“Mining has been called the ‘blind spot’ of the green energy transition,” Yeh writes. “On land, it has been associated with biodiversity loss, overuse of water resources, tailings waste, labor, and geopolitical issues.”
The stuff also can be mined from the ocean, but more than 100 environmental groups are opposed to deep-sea mining and more than 653 marine science and policy experts from over 44 countries have called for a moratorium on it because of the harm it would cause.
So, if raping the earth and ravaging the seas to get the minerals needed for “clean energy” are off the table, what’s left?
Ah, the global elites have the answer!
Just get everyone to give up ownership of their cars, cell phones, and other stuff that needs power to operate. If we all shared the stuff, we’d need less of it.
“More sharing can reduce ownership of idle equipment and thus material usage,” Yeh says.
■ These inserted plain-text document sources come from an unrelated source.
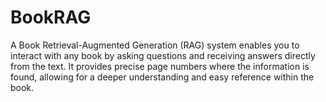 # BookRAG

A Book Retrieval-Augmented Generation (RAG) system enables you to interact with any book by asking questions and receiving answers directly from the text. It provides precise page numbers where the information is found, allowing for a deeper understanding and easy reference within the book.

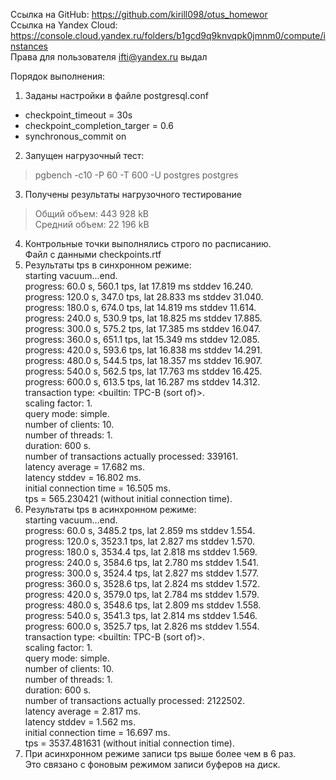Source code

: Ссылка на GitHub: https://github.com/kirill098/otus_homewor  
Ссылка на Yandex Cloud: https://console.cloud.yandex.ru/folders/b1gcd9q9knvqpk0jmnm0/compute/instances  
Права для пользователя ifti@yandex.ru выдал

Порядок выполнения: 

1. Заданы настройки в файле postgresql.conf
- checkpoint_timeout = 30s
- checkpoint_completion_targer = 0.6
- synchronous_commit on
2. Запущен нагрузочный тест: 
> pgbench -c10 -P 60 -T 600 -U postgres postgres
3. Получены результаты нагрузочного тестирование
> Общий объем: 443 928 kB   
> Средний объем: 22 196 kB
4. Контрольные точки выполнялись строго по расписанию.  
   Файл с данными checkpoints.rtf
5. Результаты tps в синхронном режиме:  
starting vacuum...end.  
progress: 60.0 s, 560.1 tps, lat 17.819 ms stddev 16.240.     
progress: 120.0 s, 347.0 tps, lat 28.833 ms stddev 31.040.   
progress: 180.0 s, 674.0 tps, lat 14.819 ms stddev 11.614.   
progress: 240.0 s, 530.9 tps, lat 18.825 ms stddev 17.885.   
progress: 300.0 s, 575.2 tps, lat 17.385 ms stddev 16.047.   
progress: 360.0 s, 651.1 tps, lat 15.349 ms stddev 12.085.     
progress: 420.0 s, 593.6 tps, lat 16.838 ms stddev 14.291.   
progress: 480.0 s, 544.5 tps, lat 18.357 ms stddev 16.907.   
progress: 540.0 s, 562.5 tps, lat 17.763 ms stddev 16.425.   
progress: 600.0 s, 613.5 tps, lat 16.287 ms stddev 14.312.     
transaction type: <builtin: TPC-B (sort of)>.   
scaling factor: 1.   
query mode: simple.   
number of clients: 10.   
number of threads: 1.   
duration: 600 s.     
number of transactions actually processed: 339161.   
latency average = 17.682 ms.   
latency stddev = 16.802 ms.   
initial connection time = 16.505 ms.   
tps = 565.230421 (without initial connection time).     
6. Результаты tps в асинхронном режиме:  
starting vacuum...end.    
progress: 60.0 s, 3485.2 tps, lat 2.859 ms stddev 1.554.   
progress: 120.0 s, 3523.1 tps, lat 2.827 ms stddev 1.570.   
progress: 180.0 s, 3534.4 tps, lat 2.818 ms stddev 1.569.   
progress: 240.0 s, 3584.6 tps, lat 2.780 ms stddev 1.541.   
progress: 300.0 s, 3524.4 tps, lat 2.827 ms stddev 1.577.   
progress: 360.0 s, 3528.6 tps, lat 2.824 ms stddev 1.572.   
progress: 420.0 s, 3579.0 tps, lat 2.784 ms stddev 1.579.   
progress: 480.0 s, 3548.6 tps, lat 2.809 ms stddev 1.558.   
progress: 540.0 s, 3541.3 tps, lat 2.814 ms stddev 1.546.   
progress: 600.0 s, 3525.7 tps, lat 2.826 ms stddev 1.554.   
transaction type: <builtin: TPC-B (sort of)>.   
scaling factor: 1.   
query mode: simple.   
number of clients: 10.   
number of threads: 1.   
duration: 600 s.   
number of transactions actually processed: 2122502.   
latency average = 2.817 ms.    
latency stddev = 1.562 ms.   
initial connection time = 16.697 ms.           
tps = 3537.481631 (without initial connection time).   
7. При асинхронном режиме записи tps выше более чем в 6 раз.     
Это связано с фоновым режимом записи буферов на диск.  
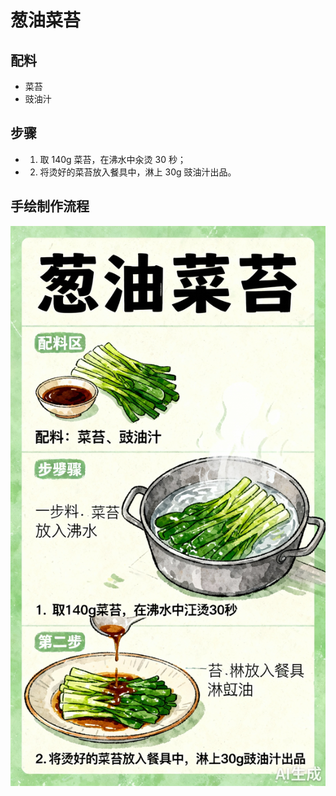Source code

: # 葱油菜苔

## 配料
- 菜苔
- 豉油汁

## 步骤
- 1. 取 140g 菜苔，在沸水中汆烫 30 秒；
- 2. 将烫好的菜苔放入餐具中，淋上 30g 豉油汁出品。

## 手绘制作流程

![手绘制作流程](../images/烫菜/葱油菜苔.jpg)

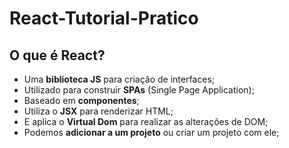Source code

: # React-Tutorial-Pratico
## O que é React?
- Uma **biblioteca JS** para criação de interfaces;
- Utilizado para construir **SPAs** (Single Page Application);
- Baseado em **componentes**;
- Utiliza o **JSX** para renderizar HTML;
- E aplica o **Virtual Dom** para realizar as alterações de DOM;
- Podemos **adicionar a um projeto** ou criar um projeto com ele;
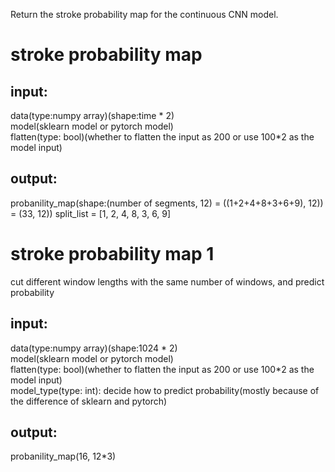 Return the stroke probability map for the continuous CNN model.

# stroke probability map

## input:   
data(type:numpy array)(shape:time * 2)  
model(sklearn model or pytorch model)  
flatten(type: bool)(whether to flatten the input as 200 or use 100*2 as the model input)  
 
## output:   
probanility_map(shape:(number of segments, 12) = ((1+2+4+8+3+6+9), 12)) = (33, 12))
split_list = [1, 2, 4, 8, 3, 6, 9]

# stroke probability map 1   
cut different window lengths with the same number of windows, and predict probability

## input:   
data(type:numpy array)(shape:1024 * 2)   
model(sklearn model or pytorch model)    
flatten(type: bool)(whether to flatten the input as 200 or use 100*2 as the model input)    
model_type(type: int): decide how to predict probability(mostly because of the difference of sklearn and pytorch)   

## output:   
probanility_map(16, 12*3)   
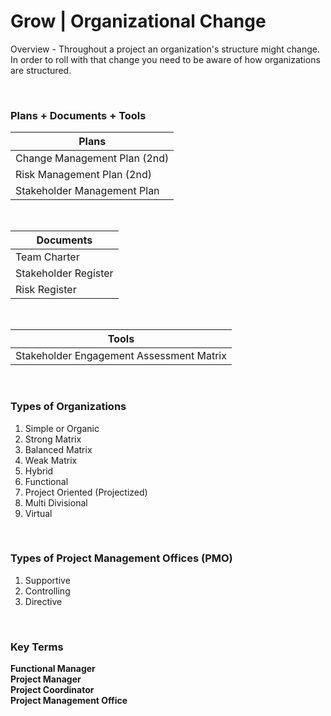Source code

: # Grow | Organizational Change

Overview - Throughout a project an organization's structure might change. In order to roll with that change you need to be aware of how organizations are structured.

<br>

### Plans + Documents + Tools

| Plans                        |
| ---------------------------- |
| Change Management Plan (2nd) |
| Risk Management Plan (2nd)   |
| Stakeholder Management Plan  |

<br>

| Documents            |
| -------------------- |
| Team Charter         |
| Stakeholder Register |
| Risk Register        |

<br>

| Tools                                    |
| ---------------------------------------- |
| Stakeholder Engagement Assessment Matrix |

<br/>

### Types of Organizations

1. Simple or Organic
1. Strong Matrix
1. Balanced Matrix
1. Weak Matrix
1. Hybrid
1. Functional
1. Project Oriented (Projectized)
1. Multi Divisional
1. Virtual

<br/>

### Types of Project Management Offices (PMO)

1. Supportive
1. Controlling
1. Directive

<br/>

### Key Terms

**Functional Manager**  
**Project Manager**  
**Project Coordinator**  
**Project Management Office**
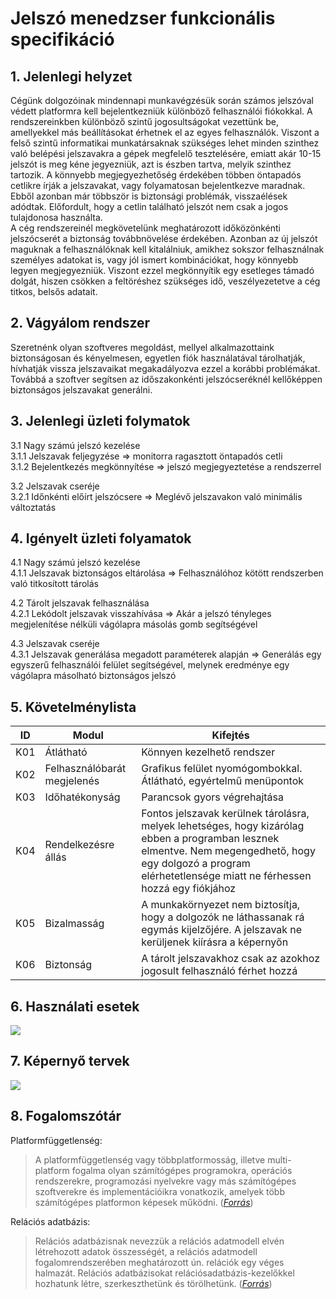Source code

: # Jelszó menedzser funkcionális specifikáció

## 1. Jelenlegi helyzet
Cégünk dolgozóinak mindennapi munkavégzésük során számos jelszóval védett platformra kell bejelentkezniük különböző felhasználói fiókokkal. A rendszereinkben különböző szintű jogosultságokat vezettünk be, amellyekkel más beállításokat érhetnek el az egyes felhasználók. Viszont a felső szintű informatikai munkatársaknak szükséges lehet minden szinthez való belépési jelszavakra a gépek megfelelő tesztelésére, emiatt akár 10-15 jelszót is meg kéne jegyezniük, azt is észben tartva, melyik szinthez tartozik. A könnyebb megjegyezhetőség érdekében többen öntapadós cetlikre írják a jelszavakat, vagy folyamatosan bejelentkezve maradnak. Ebből azonban már többször is biztonsági problémák, visszaélések adódtak. Előfordult, hogy a cetlin található jelszót nem csak a jogos tulajdonosa használta.  
A cég rendszereinél megkövetelünk meghatározott időközönkénti jelszócserét a biztonság továbbnövelése érdekében. Azonban az új jelszót maguknak a felhasználóknak kell kitalálniuk, amikhez sokszor felhasználnak személyes adatokat is, vagy jól ismert kombinációkat, hogy könnyebb legyen megjegyezniük. Viszont ezzel megkönnyítik egy esetleges támadó dolgát, hiszen csökken a feltöréshez szükséges idő, veszélyezetetve a cég titkos, belsős adatait.


## 2. Vágyálom rendszer
Szeretnénk olyan szoftveres megoldást, mellyel alkalmazottaink biztonságosan és kényelmesen, egyetlen fiók használatával tárolhatják, hívhatják vissza jelszavaikat megakadályozva ezzel a korábbi problémákat. Továbbá a szoftver segítsen az időszakonkénti jelszócseréknél kellőképpen biztonságos jelszavakat generálni.


## 3. Jelenlegi üzleti folymatok
3.1 Nagy számú jelszó kezelése  
3.1.1 Jelszavak feljegyzése => monitorra ragasztott öntapadós cetli  
3.1.2 Bejelentkezés megkönnyítése => jelszó megjegyeztetése a rendszerrel  
  
3.2 Jelszavak cseréje  
3.2.1 Időnkénti előírt jelszócsere => Meglévő jelszavakon való minimális változtatás


## 4. Igényelt üzleti folyamatok
4.1 Nagy számú jelszó kezelése  
4.1.1 Jelszavak biztonságos eltárolása => Felhasználóhoz kötött rendszerben való titkosított tárolás  
  
4.2 Tárolt jelszavak felhasználása  
4.2.1 Lekódolt jelszavak visszahívása => Akár a jelszó tényleges megjelenítése nélküli vágólapra másolás gomb segítségével

4.3 Jelszavak cseréje  
4.3.1 Jelszavak generálása megadott paraméterek alapján => Generálás egy egyszerű felhasználói felület segítségével, melynek eredménye egy vágólapra másolható biztonságos jelszó


## 5. Követelménylista
|ID|Modul|Kifejtés|
|--|-----|--------|
|K01|Átlátható|Könnyen kezelhető rendszer
|K02|Felhasználóbarát megjelenés|Grafikus felület nyomógombokkal. Átlátható, egyértelmű menüpontok
|K03|Időhatékonyság|Parancsok gyors végrehajtása
|K04|Rendelkezésre állás|Fontos jelszavak kerülnek tárolásra, melyek lehetséges, hogy kizárólag ebben a programban lesznek elmentve. Nem megengedhető, hogy egy dolgozó a program elérhetetlensége miatt ne férhessen hozzá egy fiókjához
|K05|Bizalmasság|A munkakörnyezet nem biztosítja, hogy a dolgozók ne láthassanak rá egymás kijelzőjére. A jelszavak ne kerüljenek kiírásra a képernyőn
|K06|Biztonság|A tárolt jelszavakhoz csak az azokhoz jogosult felhasználó férhet hozzá


## 6. Használati esetek
![](https://raw.githubusercontent.com/nehai-kettes-tankor/second-project/master/Documents/use-case.png)


## 7. Képernyő tervek
![](https://raw.githubusercontent.com/nehai-kettes-tankor/second-project/master/Documents/login-design.png)


## 8. Fogalomszótár
Platformfüggetlenség:
>A platformfüggetlenség vagy többplatformosság, illetve multi-platform fogalma olyan számítógépes programokra, operációs rendszerekre, programozási nyelvekre vagy más számítógépes szoftverekre és implementációikra vonatkozik, amelyek több számítógépes platformon képesek működni. ([*Forrás*](https://www.mimi.hu/informatika/platformfuggetlenseg.html))
  
Relációs adatbázis:
>Relációs adatbázisnak nevezzük a relációs adatmodell elvén létrehozott adatok összességét, a relációs adatmodell fogalomrendszerében meghatározott ún. relációk egy véges halmazát. Relációs adatbázisokat relációsadatbázis-kezelőkkel hozhatunk létre, szerkeszthetünk és törölhetünk. ([*Forrás*](https://hu.wikipedia.org/wiki/Rel%C3%A1ci%C3%B3s_adatb%C3%A1zis))
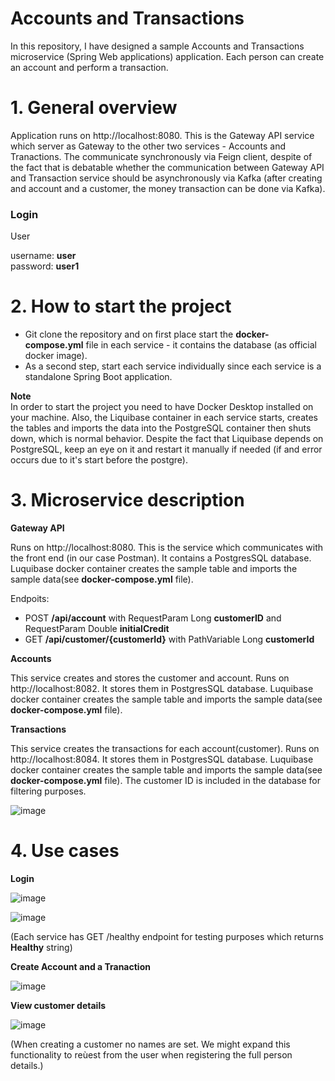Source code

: # Accounts and Transactions

In this repository, I have designed a sample Accounts and Transactions microservice (Spring Web applications) application. Each person can create an account and perform a transaction.

# 1. General overview

Application runs on http://localhost:8080. This is the Gateway API service which server as Gateway to the other two services - Accounts and Tranactions. The communicate synchronously via Feign client, despite of the fact that is debatable whether the communication between Gateway API and Transaction service should be asynchronously via Kafka (after creating and account and a customer, the money transaction can be done via Kafka).

### Login 

User       

username: **user**     
password: **user1**

# 2. How to start the project
 
 - Git clone the repository and on first place start the **docker-compose.yml** file in each service - it contains the database (as official docker image).
 -  As a second step, start each service individually since each service is a standalone Spring Boot application.
 
 **Note**   
In order to start the project you need to have Docker Desktop installed on your machine. Also, the Liquibase container in each service starts, creates the tables and imports the data into the PostgreSQL container then shuts down, which is normal behavior. Despite the fact that Liquibase depends on PostgreSQL, keep an eye on it and restart it manually if needed (if and error occurs due to it's start before the postgre).

# 3. Microservice description  

**Gateway API**

Runs on http://localhost:8080. This is the service which communicates with the front end (in our case Postman). It contains a PostgresSQL database. Luquibase docker container creates the sample table and imports the sample data(see **docker-compose.yml** file).

Endpoits:
 - POST **/api/account** with RequestParam Long **customerID** and RequestParam Double **initialCredit**
 - GET **/api/customer/{customerId}** with PathVariable Long **customerId**

**Accounts**

This service creates and stores the customer and account. Runs on http://localhost:8082. It stores them in PostgresSQL database. Luquibase docker container creates the sample table and imports the sample data(see **docker-compose.yml** file).

**Transactions**

This service creates the transactions for each account(customer). Runs on http://localhost:8084. It stores them in PostgresSQL database. Luquibase docker container creates the sample table and imports the sample data(see **docker-compose.yml** file). The customer ID is included in the database for filtering purposes.

![image](https://github.com/user-attachments/assets/2d686040-4c13-4480-981d-ffc6ab5fb50b)


# 4. Use cases

**Login**

![image](https://github.com/user-attachments/assets/6e6d77e0-7f70-497f-a6e3-7c86165b2965)

![image](https://github.com/user-attachments/assets/ac8835ab-9be7-462e-869a-e82ba7109835)

(Each service has GET /healthy endpoint for testing purposes which returns **Healthy** string)

**Create Account and a Tranaction**

![image](https://github.com/user-attachments/assets/1e46b0e4-64d5-4d7f-8bb9-35bbdb2ca55e)


**View customer details**

![image](https://github.com/user-attachments/assets/aac7f843-a7c7-4a89-801c-ae06d8068805)

(When creating a customer no names are set. We might expand this functionality to reùest from the user when registering the full person details.)
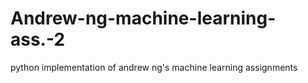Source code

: # Andrew-ng-machine-learning-ass.-2
python implementation of andrew ng's machine learning assignments
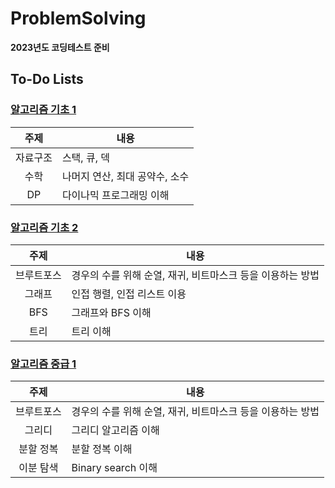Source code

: # ProblemSolving

**2023년도 코딩테스트 준비**

## To-Do Lists
### [알고리즘 기초 1](https://code.plus/course/41)
|주제|내용|
|:---:|---|
|자료구조|스택, 큐, 덱|
|수학|나머지 연산, 최대 공약수, 소수|
|DP|다이나믹 프로그래밍 이해|


### [알고리즘 기초 2](https://code.plus/course/42)
|주제|내용|
|:---:|---|
|브루트포스|경우의 수를 위해 순열, 재귀, 비트마스크 등을 이용하는 방법|
|그래프|인접 행렬, 인접 리스트 이용|
|BFS|그래프와 BFS 이해|
|트리|트리 이해|

### [알고리즘 중급 1](https://code.plus/course/43)
|주제|내용|
|:---:|---|
|브루트포스|경우의 수를 위해 순열, 재귀, 비트마스크 등을 이용하는 방법|
|그리디|그리디 알고리즘 이해|
|분할 정복|분할 정복 이해|
|이분 탐색|Binary search 이해|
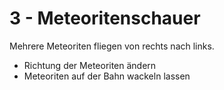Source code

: # 3 - Meteoritenschauer

Mehrere Meteoriten fliegen von rechts nach links.

* Richtung der Meteoriten ändern
* Meteoriten auf der Bahn wackeln lassen

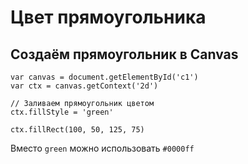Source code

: # Цвет прямоугольника
## Создаём прямоугольник в Canvas

    var canvas = document.getElementById('c1')
    var ctx = canvas.getContext('2d')

    // Заливаем прямоугольник цветом
    ctx.fillStyle = 'green'

    ctx.fillRect(100, 50, 125, 75)

Вместо `green` можно использовать `#0000ff`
Other leftists have been singing the same song. Late last year, a transport minister in the United Kingdom
declared that we had to move away from “20th-century thinking centered around private vehicle ownership and towards greater flexibility, with personal choice and low carbon shared transport.”
Of course, getting people to give up their cars for the “good of the planet” won’t be easy.
And so, “to enable a broader transition from ownership to usership, the way we design things and systems need to change too,” the article says. “Introducing more of these circular models requires
significant effort and changes to our current way of life.” (Emphasis added.)
(We are quite certain that the sharing part would apply only to the
hoi polloi, not the elites who populate organizations like World Economic Forum.)
We can’t be the only ones who read things such as this and wonder
What. Is. The. Bloody. Point??
Even if the left’s “clean energy” vision were to become a reality, the impact on global temperatures would be negligible, if there was any impact at all.